彼が昔から家族を持ちたいと願っていることは知っていて、きっと彼なら自分の力で叶えられるだろうということはわかっていた。一緒に乗っていた船を下りるなら、そのときがお別れなのだろうと、漠然と感じていたのだ。寂しかったけれど、誰もかもがその場に留まっていられるわけではない。夢があるなら背中を押してやるべきだと、ついにきた別れの日に「元気で」と笑って手を振ったのは自分なりの餞別だった。振った手を掴まれて、そのまま攫われるとは思っていなかったけれど。



「随分と増えたなァ」

船にひしめく『息子』達を見ながら呟いた言葉は感慨だ。あの日ふたりぼっちだった空間が埋まっていくのは、ニューゲートの夢がひとつずつ叶えられていくようで達成感があった。誰よりも先にニューゲートのところにいたというだけで「ナマエさん」や「兄貴」と慕われるのはくすぐったいが、今やおれにとっても彼らは家族なのだ。大事にしたいと思う。愛しいと思う。それはあの日、ニューゲートがおれの手を取ってくれなければ芽生えなかった感情だ。

「…世話ァかけるな」
「うん?なんだ今更」

長い付き合いだというのに、今になってしおらしい言葉をかけてくるニューゲートに笑ってしまう。人数が増えることで、仕事が分担出来るようにもなったが、その分面倒を見てやらなくてはならないことも増えたのは確かだ。けれどそんなのは、ニューゲートと共に船出をしたときからわかっていた。「楽しいよ、こういうのも」。強くて頼もしい手を握り、軽く引っ張ると、ニューゲートもにやりと笑う。そうだ、嫌ならばあの日、ニューゲートの手を振り払えば良かった。握り返したのは自分の意思だ。後悔なんてするはずもない。
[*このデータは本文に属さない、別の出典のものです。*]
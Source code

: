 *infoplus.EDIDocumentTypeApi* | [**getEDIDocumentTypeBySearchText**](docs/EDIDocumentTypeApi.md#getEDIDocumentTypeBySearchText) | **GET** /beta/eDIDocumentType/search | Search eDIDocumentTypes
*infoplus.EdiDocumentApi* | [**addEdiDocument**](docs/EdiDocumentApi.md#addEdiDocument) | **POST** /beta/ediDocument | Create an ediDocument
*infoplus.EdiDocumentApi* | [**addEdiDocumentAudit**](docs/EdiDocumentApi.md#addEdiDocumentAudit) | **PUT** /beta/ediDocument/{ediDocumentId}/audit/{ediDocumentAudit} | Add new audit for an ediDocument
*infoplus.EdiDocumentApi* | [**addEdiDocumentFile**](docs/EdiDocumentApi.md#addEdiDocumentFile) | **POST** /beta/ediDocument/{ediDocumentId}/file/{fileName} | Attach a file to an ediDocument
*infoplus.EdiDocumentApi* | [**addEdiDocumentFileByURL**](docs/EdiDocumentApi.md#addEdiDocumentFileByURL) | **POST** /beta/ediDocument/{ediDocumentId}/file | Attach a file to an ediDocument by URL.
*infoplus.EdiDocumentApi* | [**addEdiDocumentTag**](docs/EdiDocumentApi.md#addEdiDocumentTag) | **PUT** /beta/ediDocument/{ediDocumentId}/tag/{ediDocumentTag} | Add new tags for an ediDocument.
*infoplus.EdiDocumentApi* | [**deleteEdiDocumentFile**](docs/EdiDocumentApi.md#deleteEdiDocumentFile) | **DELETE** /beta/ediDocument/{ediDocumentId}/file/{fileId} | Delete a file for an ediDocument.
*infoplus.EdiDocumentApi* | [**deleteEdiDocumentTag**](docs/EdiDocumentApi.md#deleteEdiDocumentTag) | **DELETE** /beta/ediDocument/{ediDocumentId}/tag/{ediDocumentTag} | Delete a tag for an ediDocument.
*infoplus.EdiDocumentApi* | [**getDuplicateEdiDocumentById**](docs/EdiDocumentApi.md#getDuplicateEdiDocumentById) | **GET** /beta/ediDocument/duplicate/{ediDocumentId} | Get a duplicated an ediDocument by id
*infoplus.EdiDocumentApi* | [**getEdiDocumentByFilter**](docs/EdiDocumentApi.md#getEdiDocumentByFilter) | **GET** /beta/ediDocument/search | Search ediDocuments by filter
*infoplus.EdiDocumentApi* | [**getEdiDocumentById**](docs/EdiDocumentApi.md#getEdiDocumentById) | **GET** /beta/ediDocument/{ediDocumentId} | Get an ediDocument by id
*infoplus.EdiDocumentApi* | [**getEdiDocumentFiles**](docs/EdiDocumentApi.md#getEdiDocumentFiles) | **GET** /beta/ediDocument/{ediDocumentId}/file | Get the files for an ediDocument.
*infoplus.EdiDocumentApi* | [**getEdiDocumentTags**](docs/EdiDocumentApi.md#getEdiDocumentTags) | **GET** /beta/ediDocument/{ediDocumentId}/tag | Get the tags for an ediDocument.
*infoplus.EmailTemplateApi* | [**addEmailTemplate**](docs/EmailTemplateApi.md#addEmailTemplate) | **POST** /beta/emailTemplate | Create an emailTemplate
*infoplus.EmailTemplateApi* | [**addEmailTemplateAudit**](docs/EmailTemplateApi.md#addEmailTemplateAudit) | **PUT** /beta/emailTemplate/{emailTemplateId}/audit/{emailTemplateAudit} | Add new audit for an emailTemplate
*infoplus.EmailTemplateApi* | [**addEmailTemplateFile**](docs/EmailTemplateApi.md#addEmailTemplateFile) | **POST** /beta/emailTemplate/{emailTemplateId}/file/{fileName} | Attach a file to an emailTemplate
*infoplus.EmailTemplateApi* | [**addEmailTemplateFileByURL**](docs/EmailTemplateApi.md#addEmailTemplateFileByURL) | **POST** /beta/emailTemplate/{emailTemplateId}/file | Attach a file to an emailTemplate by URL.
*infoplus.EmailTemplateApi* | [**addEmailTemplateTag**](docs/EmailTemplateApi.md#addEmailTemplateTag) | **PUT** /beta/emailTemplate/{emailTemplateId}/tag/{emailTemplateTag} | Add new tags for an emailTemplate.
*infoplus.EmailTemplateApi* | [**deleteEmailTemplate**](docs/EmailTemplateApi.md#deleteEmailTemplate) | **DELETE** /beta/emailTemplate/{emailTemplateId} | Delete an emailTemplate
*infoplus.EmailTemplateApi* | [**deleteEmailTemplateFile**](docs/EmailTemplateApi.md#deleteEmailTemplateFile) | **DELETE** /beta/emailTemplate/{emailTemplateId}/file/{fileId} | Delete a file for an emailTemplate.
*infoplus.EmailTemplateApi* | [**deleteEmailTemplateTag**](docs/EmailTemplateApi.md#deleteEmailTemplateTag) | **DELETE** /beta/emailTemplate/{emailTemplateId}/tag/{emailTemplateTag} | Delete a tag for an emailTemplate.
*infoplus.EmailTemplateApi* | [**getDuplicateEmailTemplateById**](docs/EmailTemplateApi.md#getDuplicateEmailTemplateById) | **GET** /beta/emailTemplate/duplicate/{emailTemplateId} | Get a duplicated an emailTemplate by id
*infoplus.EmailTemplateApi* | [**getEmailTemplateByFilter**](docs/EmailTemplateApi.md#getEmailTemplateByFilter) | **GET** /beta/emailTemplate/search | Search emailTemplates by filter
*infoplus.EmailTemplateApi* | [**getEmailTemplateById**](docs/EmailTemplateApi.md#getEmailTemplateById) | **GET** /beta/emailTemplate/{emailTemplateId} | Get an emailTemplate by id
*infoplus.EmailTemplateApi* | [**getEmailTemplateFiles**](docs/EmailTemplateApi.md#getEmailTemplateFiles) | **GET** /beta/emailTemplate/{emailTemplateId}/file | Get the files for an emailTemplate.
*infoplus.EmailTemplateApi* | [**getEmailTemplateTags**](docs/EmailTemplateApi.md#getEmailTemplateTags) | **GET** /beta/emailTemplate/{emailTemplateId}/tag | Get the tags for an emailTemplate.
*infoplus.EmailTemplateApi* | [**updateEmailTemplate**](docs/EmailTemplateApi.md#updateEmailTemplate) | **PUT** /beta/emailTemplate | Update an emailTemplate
「ニューゲートの方こそ、今更放り出したりしないでくれよ」
「…テメェだけは、最後まで連れてくつもりだ」
「いいね、楽しい老後が過ごせそうだ」

家族に囲まれた素敵な未来に思いを馳せて笑っていると、大きな荷物を抱えてふらふらしていた息子の一人が情けない声を出す。「イチャイチャしてないで、手伝ってくださいよー!!」。うーん、こういう時は、やっぱりふたりぼっちが良かったかな、なんて。調子のいいこと。



ニューゲートにとって「手をつなぐ」ことは『君とならどこまでも行ける』という意味です。